Glossary of Technical Terms

from Primer on Large-Scale Assessments of Educational Achievement

Asia Primary Learning Metrics 2019 Assessment

The following definitions have been adapted from the Standards for Educational and Psychological Testing (AERA, APA, and NCME 2014) and the 2014 ETS Standards for Quality and Fairness (ETS 2014).

Accessibility. A test is accessible when its design permits as many students as possible to demonstrate what they know and can do without test or item characteristics that are irrelevant to the knowledge or skill domain being assessed impeding them.

Accommodations. Changes to a test’s format or administration conditions to address the needs of particular students (for example, extra testing time for students for whom the language of testing is not the language they speak at home). These changes should not alter the knowledge or skill that the test measures or the ability to compare student scores.

Achievement, proficiency, performance levels.

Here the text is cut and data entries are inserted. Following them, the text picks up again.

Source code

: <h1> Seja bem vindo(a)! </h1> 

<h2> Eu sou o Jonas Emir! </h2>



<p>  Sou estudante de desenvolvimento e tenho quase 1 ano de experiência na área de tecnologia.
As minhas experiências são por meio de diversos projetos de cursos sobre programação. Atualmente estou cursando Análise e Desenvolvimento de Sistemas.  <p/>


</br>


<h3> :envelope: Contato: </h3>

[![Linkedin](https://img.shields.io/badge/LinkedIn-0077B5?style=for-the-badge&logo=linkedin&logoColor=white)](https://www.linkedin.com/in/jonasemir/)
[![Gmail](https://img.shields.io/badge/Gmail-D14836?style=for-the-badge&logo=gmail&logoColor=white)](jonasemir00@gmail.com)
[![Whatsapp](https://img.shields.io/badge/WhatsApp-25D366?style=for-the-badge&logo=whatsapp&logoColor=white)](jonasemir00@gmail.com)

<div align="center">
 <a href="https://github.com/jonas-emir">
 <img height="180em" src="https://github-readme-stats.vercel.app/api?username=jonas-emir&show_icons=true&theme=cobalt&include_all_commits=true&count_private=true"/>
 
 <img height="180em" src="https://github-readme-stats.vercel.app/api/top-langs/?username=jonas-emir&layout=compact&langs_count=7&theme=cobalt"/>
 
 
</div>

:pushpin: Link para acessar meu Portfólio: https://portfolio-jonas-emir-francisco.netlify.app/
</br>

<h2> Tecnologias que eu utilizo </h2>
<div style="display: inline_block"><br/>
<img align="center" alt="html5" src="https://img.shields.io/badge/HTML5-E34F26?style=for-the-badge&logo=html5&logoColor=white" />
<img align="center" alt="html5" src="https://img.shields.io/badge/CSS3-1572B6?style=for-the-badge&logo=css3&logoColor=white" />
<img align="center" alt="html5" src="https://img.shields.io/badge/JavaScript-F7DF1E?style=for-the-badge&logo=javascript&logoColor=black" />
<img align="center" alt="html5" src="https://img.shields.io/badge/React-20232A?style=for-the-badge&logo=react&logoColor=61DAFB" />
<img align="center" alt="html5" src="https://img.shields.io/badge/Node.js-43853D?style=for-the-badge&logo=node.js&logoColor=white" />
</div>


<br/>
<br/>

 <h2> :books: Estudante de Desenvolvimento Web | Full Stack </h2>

Descriptions of what students know and can do organized into categories on a continuum aligned with content standards (for example, basic, proficient, advanced).

Adaptation, test adaptation. Changes to the original test format or its administration to increase accessibility for students who would otherwise face barriers unrelated to the knowledge domain being assessed; depending on the nature of the adaptation, it may or may not affect test score interpretation. Changes to a test as part of the translation and contextualization process for a particular linguistic and cultural group.

Adaptive test. A test, typically administered on a computer, in which easier or more difficult items are presented depending on a student’s correct or incorrect responses to previous items.

Alignment. The degree to which the content and cognitive demands of test items match the targeted content and cognitive demands described in the test specifications.

Alternate assessments, tests. Tests designed to assess the performance of students unable to participate in the regular assessment, even with accommodations. Alternate forms or editions of the same test that measure the same knowledge and skills at the same difficulty level but with different items or tasks.

Comparability, score comparability. The extent to which scores from two or more tests are comparable. The degree of score comparability depends on the type of linking procedure used.

Content standard. A statement of content and skills that students are expected to learn in a subject matter area, often by a particular grade or upon completion of a particular level of schooling.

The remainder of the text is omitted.